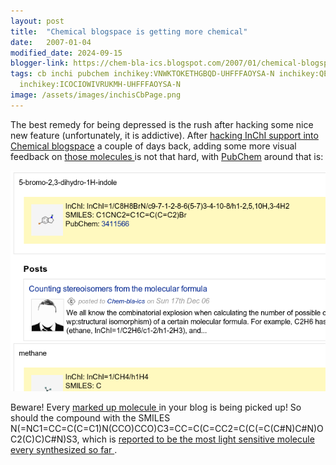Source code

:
 ```yaml
---
layout: post
title:  "Chemical blogspace is getting more chemical"
date:   2007-01-04
modified_date: 2024-09-15
blogger-link: https://chem-bla-ics.blogspot.com/2007/01/chemical-blogspace-is-getting-more.html
tags: cb inchi pubchem inchikey:VNWKTOKETHGBQD-UHFFFAOYSA-N inchikey:QEDCHCLHHGGYBT-UHFFFAOYSA-N
  inchikey:ICOCIOWIVRUKMH-UHFFFAOYSA-N
image: /assets/images/inchisCbPage.png
---
```


The best remedy for being depressed is the rush after hacking some nice new feature (unfortunately, it is addictive). After
[hacking InChI support into Chemical blogspace](http://chemicalblogspace.blogspot.com/2006/12/hacking-inchi-support-into-cb.html)
a couple of days back, adding some more visual feedback on [those molecules <i class="fa-solid fa-box-archive fa-xs"></i>](http://web.archive.org/web/20070611160715/http://wiki.cubic.uni-koeln.de/cb/inchis.php)
is not that hard, with [PubChem](http://pubchem.ncbi.nlm.nih.gov/) around that is:

![](/assets/images/inchisCbPage.png)

Beware! Every [marked up molecule <i class="fa-solid fa-box-archive fa-xs"></i>](https://chem-bla-ics.linkedchemistry.info/2006/12/10/including-smiles-cml-and-inchi-in.html) in your
blog is being picked up! So should the compound with the SMILES N(=NC1=CC=C(C=C1)N(CCO)CCO)C3=CC=C(C=CC2=C(C(=C(C#N)C#N)OC2(C)C)C#N)S3,
which is [reported to be the most light sensitive molecule every synthesized so far
<i class="fa-solid fa-box-archive fa-xs"></i>](http://web.archive.org/web/20240915152205/https://www.sciencelink.net/verdieping/organische-chemie-versnelt-internet/9035.article).
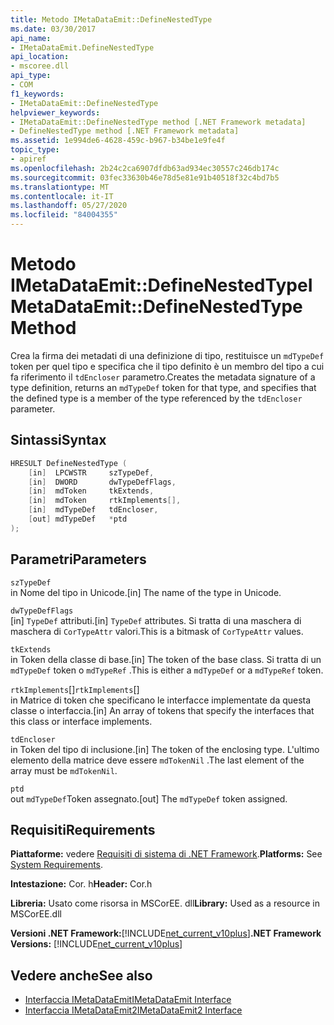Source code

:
 ```yaml
---
title: Metodo IMetaDataEmit::DefineNestedType
ms.date: 03/30/2017
api_name:
- IMetaDataEmit.DefineNestedType
api_location:
- mscoree.dll
api_type:
- COM
f1_keywords:
- IMetaDataEmit::DefineNestedType
helpviewer_keywords:
- IMetaDataEmit::DefineNestedType method [.NET Framework metadata]
- DefineNestedType method [.NET Framework metadata]
ms.assetid: 1e994de6-4628-459c-b967-b34be1e9fe4f
topic_type:
- apiref
ms.openlocfilehash: 2b24c2ca6907dfdb63ad934ec30557c246db174c
ms.sourcegitcommit: 03fec33630b46e78d5e81e91b40518f32c4bd7b5
ms.translationtype: MT
ms.contentlocale: it-IT
ms.lasthandoff: 05/27/2020
ms.locfileid: "84004355"
---
```

# <a name="imetadataemitdefinenestedtype-method"></a><span data-ttu-id="d3cf9-102">Metodo IMetaDataEmit::DefineNestedType</span><span class="sxs-lookup"><span data-stu-id="d3cf9-102">IMetaDataEmit::DefineNestedType Method</span></span>
<span data-ttu-id="d3cf9-103">Crea la firma dei metadati di una definizione di tipo, restituisce un `mdTypeDef` token per quel tipo e specifica che il tipo definito è un membro del tipo a cui fa riferimento il `tdEncloser` parametro.</span><span class="sxs-lookup"><span data-stu-id="d3cf9-103">Creates the metadata signature of a type definition, returns an `mdTypeDef` token for that type, and specifies that the defined type is a member of the type referenced by the `tdEncloser` parameter.</span></span>  
  
## <a name="syntax"></a><span data-ttu-id="d3cf9-104">Sintassi</span><span class="sxs-lookup"><span data-stu-id="d3cf9-104">Syntax</span></span>  
  
```cpp  
HRESULT DefineNestedType (
    [in]  LPCWSTR     szTypeDef,  
    [in]  DWORD       dwTypeDefFlags,
    [in]  mdToken     tkExtends,
    [in]  mdToken     rtkImplements[],
    [in]  mdTypeDef   tdEncloser,
    [out] mdTypeDef   *ptd  
);  
```  
  
## <a name="parameters"></a><span data-ttu-id="d3cf9-105">Parametri</span><span class="sxs-lookup"><span data-stu-id="d3cf9-105">Parameters</span></span>  
 `szTypeDef`  
 <span data-ttu-id="d3cf9-106">in Nome del tipo in Unicode.</span><span class="sxs-lookup"><span data-stu-id="d3cf9-106">[in] The name of the type in Unicode.</span></span>  
  
 `dwTypeDefFlags`  
 <span data-ttu-id="d3cf9-107">[in] `TypeDef` attributi.</span><span class="sxs-lookup"><span data-stu-id="d3cf9-107">[in] `TypeDef` attributes.</span></span> <span data-ttu-id="d3cf9-108">Si tratta di una maschera di maschera di `CorTypeAttr` valori.</span><span class="sxs-lookup"><span data-stu-id="d3cf9-108">This is a bitmask of `CorTypeAttr` values.</span></span>  
  
 `tkExtends`  
 <span data-ttu-id="d3cf9-109">in Token della classe di base.</span><span class="sxs-lookup"><span data-stu-id="d3cf9-109">[in] The token of the base class.</span></span> <span data-ttu-id="d3cf9-110">Si tratta di un `mdTypeDef` token o `mdTypeRef` .</span><span class="sxs-lookup"><span data-stu-id="d3cf9-110">This is either a `mdTypeDef` or a `mdTypeRef` token.</span></span>  
  
 <span data-ttu-id="d3cf9-111">`rtkImplements`[]</span><span class="sxs-lookup"><span data-stu-id="d3cf9-111">`rtkImplements`[]</span></span>  
 <span data-ttu-id="d3cf9-112">in Matrice di token che specificano le interfacce implementate da questa classe o interfaccia.</span><span class="sxs-lookup"><span data-stu-id="d3cf9-112">[in] An array of tokens that specify the interfaces that this class or interface implements.</span></span>  
  
 `tdEncloser`  
 <span data-ttu-id="d3cf9-113">in Token del tipo di inclusione.</span><span class="sxs-lookup"><span data-stu-id="d3cf9-113">[in] The token of the enclosing type.</span></span> <span data-ttu-id="d3cf9-114">L'ultimo elemento della matrice deve essere `mdTokenNil` .</span><span class="sxs-lookup"><span data-stu-id="d3cf9-114">The last element of the array must be `mdTokenNil`.</span></span>  
  
 `ptd`  
 <span data-ttu-id="d3cf9-115">out `mdTypeDef`Token assegnato.</span><span class="sxs-lookup"><span data-stu-id="d3cf9-115">[out] The `mdTypeDef` token assigned.</span></span>  
  
## <a name="requirements"></a><span data-ttu-id="d3cf9-116">Requisiti</span><span class="sxs-lookup"><span data-stu-id="d3cf9-116">Requirements</span></span>  
 <span data-ttu-id="d3cf9-117">**Piattaforme:** vedere [Requisiti di sistema di .NET Framework](../../get-started/system-requirements.md).</span><span class="sxs-lookup"><span data-stu-id="d3cf9-117">**Platforms:** See [System Requirements](../../get-started/system-requirements.md).</span></span>  
  
 <span data-ttu-id="d3cf9-118">**Intestazione:** Cor. h</span><span class="sxs-lookup"><span data-stu-id="d3cf9-118">**Header:** Cor.h</span></span>  
  
 <span data-ttu-id="d3cf9-119">**Libreria:** Usato come risorsa in MSCorEE. dll</span><span class="sxs-lookup"><span data-stu-id="d3cf9-119">**Library:** Used as a resource in MSCorEE.dll</span></span>  
  
 <span data-ttu-id="d3cf9-120">**Versioni .NET Framework:**[!INCLUDE[net_current_v10plus](../../../../includes/net-current-v10plus-md.md)]</span><span class="sxs-lookup"><span data-stu-id="d3cf9-120">**.NET Framework Versions:** [!INCLUDE[net_current_v10plus](../../../../includes/net-current-v10plus-md.md)]</span></span>  
  
## <a name="see-also"></a><span data-ttu-id="d3cf9-121">Vedere anche</span><span class="sxs-lookup"><span data-stu-id="d3cf9-121">See also</span></span>

- [<span data-ttu-id="d3cf9-122">Interfaccia IMetaDataEmit</span><span class="sxs-lookup"><span data-stu-id="d3cf9-122">IMetaDataEmit Interface</span></span>](imetadataemit-interface.md)
- [<span data-ttu-id="d3cf9-123">Interfaccia IMetaDataEmit2</span><span class="sxs-lookup"><span data-stu-id="d3cf9-123">IMetaDataEmit2 Interface</span></span>](imetadataemit2-interface.md)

= THE PROBLEM =
The answer is each line in which the word "blogspot" occurs, copied from the material above.

= YOUR RESPONSE =
blogger-link: https://chem-bla-ics.blogspot.com/2007/01/chemical-blogspace-is-getting-more.html
[hacking InChI support into Chemical blogspace](http://chemicalblogspace.blogspot.com/2006/12/hacking-inchi-support-into-cb.html)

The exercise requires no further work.